What she saw took her breath away. It was a house—a farmhouse bungalow. White wooden exterior with a slightly pitched black roof. Black shutters and a wraparound porch with two rockers next to the front door. It seemed familiar; Diana dug within the recesses of her brain to remember.

“It’s a California bungalow–style home,” Joshua said, and shuffled past her. The grass was sparse here, the ground muddy in parts; he sidestepped it. “It’s built with cement walls to withstand tropical storms, but it’s made to look like it as much as possible.”

“Oh God, it is.” A picture flashed in Diana’s memory, a photograph of her granny next to her great-granddad in front of the Gallagher home in Marysville. Behind it was an expanse of fields, and a never-ending sky. It was one of a handful of photographs her granny had, after traveling across the country.

“What …” she began to ask, but didn’t know where to start.

“Lolo and Lola made their wealth out of real estate. They were great at it. He saved while she invested. Hotels, restaurants, resorts. They bought and sold over decades, looking for a place to settle down, and they decided it would be here in Forbes. Lolo Tony had this built when they moved in. I remember him being really stubborn about the details. I used to watch from the back porch of the house.” He pointed back toward where they came. “Before Lola insisted on putting a cement wall up. C’mon.” He gestured and climbed the porch, opening the door. It squeaked a melancholy sound, and out came the scent of wood.
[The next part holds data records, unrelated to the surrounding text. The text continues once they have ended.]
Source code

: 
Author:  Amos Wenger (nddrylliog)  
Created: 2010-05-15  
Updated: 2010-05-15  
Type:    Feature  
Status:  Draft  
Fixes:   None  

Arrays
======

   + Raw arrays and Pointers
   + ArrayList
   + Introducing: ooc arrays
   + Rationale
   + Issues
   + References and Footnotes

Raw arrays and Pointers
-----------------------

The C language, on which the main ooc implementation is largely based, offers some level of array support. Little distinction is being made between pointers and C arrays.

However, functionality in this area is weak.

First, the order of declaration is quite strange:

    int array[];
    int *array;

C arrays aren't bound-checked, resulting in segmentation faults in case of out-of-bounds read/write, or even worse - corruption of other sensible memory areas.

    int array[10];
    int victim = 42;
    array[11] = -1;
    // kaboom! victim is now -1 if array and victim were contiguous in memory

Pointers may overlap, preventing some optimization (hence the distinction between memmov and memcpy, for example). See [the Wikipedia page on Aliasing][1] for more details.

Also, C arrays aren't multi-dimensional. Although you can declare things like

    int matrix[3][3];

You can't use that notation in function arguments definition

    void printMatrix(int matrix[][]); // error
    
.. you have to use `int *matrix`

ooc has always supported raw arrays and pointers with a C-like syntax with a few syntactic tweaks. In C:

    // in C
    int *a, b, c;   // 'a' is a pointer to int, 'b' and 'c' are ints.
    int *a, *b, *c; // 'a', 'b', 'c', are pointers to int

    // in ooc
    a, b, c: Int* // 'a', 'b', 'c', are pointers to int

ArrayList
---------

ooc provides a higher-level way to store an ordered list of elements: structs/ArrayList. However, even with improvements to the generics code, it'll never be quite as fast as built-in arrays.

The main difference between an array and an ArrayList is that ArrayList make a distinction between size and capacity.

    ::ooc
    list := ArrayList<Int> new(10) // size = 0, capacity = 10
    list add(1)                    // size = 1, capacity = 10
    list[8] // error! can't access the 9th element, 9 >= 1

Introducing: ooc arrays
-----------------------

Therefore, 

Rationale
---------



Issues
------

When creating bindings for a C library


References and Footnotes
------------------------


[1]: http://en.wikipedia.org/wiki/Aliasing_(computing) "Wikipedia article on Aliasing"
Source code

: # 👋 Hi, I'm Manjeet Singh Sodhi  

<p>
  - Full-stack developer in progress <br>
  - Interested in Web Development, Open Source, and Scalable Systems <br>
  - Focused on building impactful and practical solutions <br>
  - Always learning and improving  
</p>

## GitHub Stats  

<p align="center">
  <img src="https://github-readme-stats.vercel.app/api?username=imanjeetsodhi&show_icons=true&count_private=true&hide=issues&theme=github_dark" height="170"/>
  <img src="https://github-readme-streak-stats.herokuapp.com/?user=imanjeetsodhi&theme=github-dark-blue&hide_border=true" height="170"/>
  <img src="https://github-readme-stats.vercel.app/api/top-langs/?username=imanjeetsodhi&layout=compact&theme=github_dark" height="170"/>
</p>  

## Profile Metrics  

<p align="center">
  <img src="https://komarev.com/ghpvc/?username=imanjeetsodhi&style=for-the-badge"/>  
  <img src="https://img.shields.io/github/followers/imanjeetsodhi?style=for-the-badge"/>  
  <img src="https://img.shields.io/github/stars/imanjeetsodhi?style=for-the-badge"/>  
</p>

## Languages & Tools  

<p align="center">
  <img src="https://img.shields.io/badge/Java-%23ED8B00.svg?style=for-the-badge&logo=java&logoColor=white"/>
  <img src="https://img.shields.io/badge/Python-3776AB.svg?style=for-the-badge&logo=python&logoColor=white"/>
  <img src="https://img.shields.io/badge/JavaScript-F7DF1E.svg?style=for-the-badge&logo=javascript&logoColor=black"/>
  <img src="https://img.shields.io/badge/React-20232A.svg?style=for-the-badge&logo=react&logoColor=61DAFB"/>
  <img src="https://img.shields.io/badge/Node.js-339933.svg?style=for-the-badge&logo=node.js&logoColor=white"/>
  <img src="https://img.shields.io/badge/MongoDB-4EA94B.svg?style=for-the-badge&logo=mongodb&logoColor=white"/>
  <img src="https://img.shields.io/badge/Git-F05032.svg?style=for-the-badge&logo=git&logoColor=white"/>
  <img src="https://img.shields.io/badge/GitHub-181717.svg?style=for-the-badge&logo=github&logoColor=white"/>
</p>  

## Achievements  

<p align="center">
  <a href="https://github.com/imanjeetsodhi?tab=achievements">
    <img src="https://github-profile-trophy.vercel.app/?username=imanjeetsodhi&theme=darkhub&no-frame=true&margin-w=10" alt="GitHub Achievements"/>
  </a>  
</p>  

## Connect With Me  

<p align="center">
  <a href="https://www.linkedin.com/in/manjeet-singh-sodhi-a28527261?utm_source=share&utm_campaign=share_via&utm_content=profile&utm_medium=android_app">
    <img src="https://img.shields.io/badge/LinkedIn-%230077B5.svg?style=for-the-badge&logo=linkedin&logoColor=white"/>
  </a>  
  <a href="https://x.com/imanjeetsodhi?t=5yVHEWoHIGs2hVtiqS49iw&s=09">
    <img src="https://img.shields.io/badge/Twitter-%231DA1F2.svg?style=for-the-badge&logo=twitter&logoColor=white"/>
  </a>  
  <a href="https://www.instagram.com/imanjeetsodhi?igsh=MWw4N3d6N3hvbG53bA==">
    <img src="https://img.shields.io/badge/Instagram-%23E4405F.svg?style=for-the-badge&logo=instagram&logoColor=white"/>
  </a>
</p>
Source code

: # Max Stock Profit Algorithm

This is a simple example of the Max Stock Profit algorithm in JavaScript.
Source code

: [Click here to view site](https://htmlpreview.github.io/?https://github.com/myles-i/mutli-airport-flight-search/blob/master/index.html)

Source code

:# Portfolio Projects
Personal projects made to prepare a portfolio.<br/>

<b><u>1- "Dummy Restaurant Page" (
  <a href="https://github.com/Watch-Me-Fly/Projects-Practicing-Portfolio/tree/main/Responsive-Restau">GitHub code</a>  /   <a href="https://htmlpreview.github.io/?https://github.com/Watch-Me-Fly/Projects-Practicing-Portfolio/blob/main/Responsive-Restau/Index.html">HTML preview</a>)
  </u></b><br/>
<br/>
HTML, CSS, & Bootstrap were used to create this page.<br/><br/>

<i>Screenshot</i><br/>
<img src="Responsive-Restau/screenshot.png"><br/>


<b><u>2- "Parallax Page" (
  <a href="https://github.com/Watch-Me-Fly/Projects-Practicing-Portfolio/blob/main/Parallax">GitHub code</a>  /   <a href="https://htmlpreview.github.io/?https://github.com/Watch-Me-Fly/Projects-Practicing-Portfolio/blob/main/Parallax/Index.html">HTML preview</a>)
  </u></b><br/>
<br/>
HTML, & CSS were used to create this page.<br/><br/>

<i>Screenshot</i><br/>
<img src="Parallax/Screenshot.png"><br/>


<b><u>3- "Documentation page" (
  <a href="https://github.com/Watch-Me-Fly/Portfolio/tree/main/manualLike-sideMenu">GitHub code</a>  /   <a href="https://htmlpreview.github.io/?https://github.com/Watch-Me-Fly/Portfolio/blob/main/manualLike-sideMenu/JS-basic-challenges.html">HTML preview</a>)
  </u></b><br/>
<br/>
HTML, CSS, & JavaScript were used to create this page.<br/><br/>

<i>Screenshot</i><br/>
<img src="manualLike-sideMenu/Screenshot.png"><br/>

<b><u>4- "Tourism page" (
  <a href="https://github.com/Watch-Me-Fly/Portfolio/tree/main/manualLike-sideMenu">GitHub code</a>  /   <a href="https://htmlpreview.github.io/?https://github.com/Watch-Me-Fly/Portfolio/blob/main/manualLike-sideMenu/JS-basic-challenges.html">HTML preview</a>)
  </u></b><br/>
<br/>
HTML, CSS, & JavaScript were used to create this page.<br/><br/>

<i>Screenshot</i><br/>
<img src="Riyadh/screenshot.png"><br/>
She’d expected a living-museum quality home, rickety insides with cobwebs, maybe old-fashioned equipment, a farm table and antique furnishings, a porcelain wash basin. But the inside was simply a home with real walls and wooden floors. The living room had a couch and a TV on a stand. A small glass-top breakfast table sat in the middle of an eat-in kitchen. “Oh. This is surprising. Was this like his man cave?”

“You could say that. This was where he worked, where he read, and where he went when he needed to get away, which was most times. If someone asked for him, Lola would say, ‘He’s behind the wall,’ in her feisty way, and we’d know he was here and not to be bothered. Except by me, of course, because I was the favorite.” A grin graced his face, then it faltered a little, “Probably because we were both kind of the same. We didn’t belong anywhere or to anyone, truly.”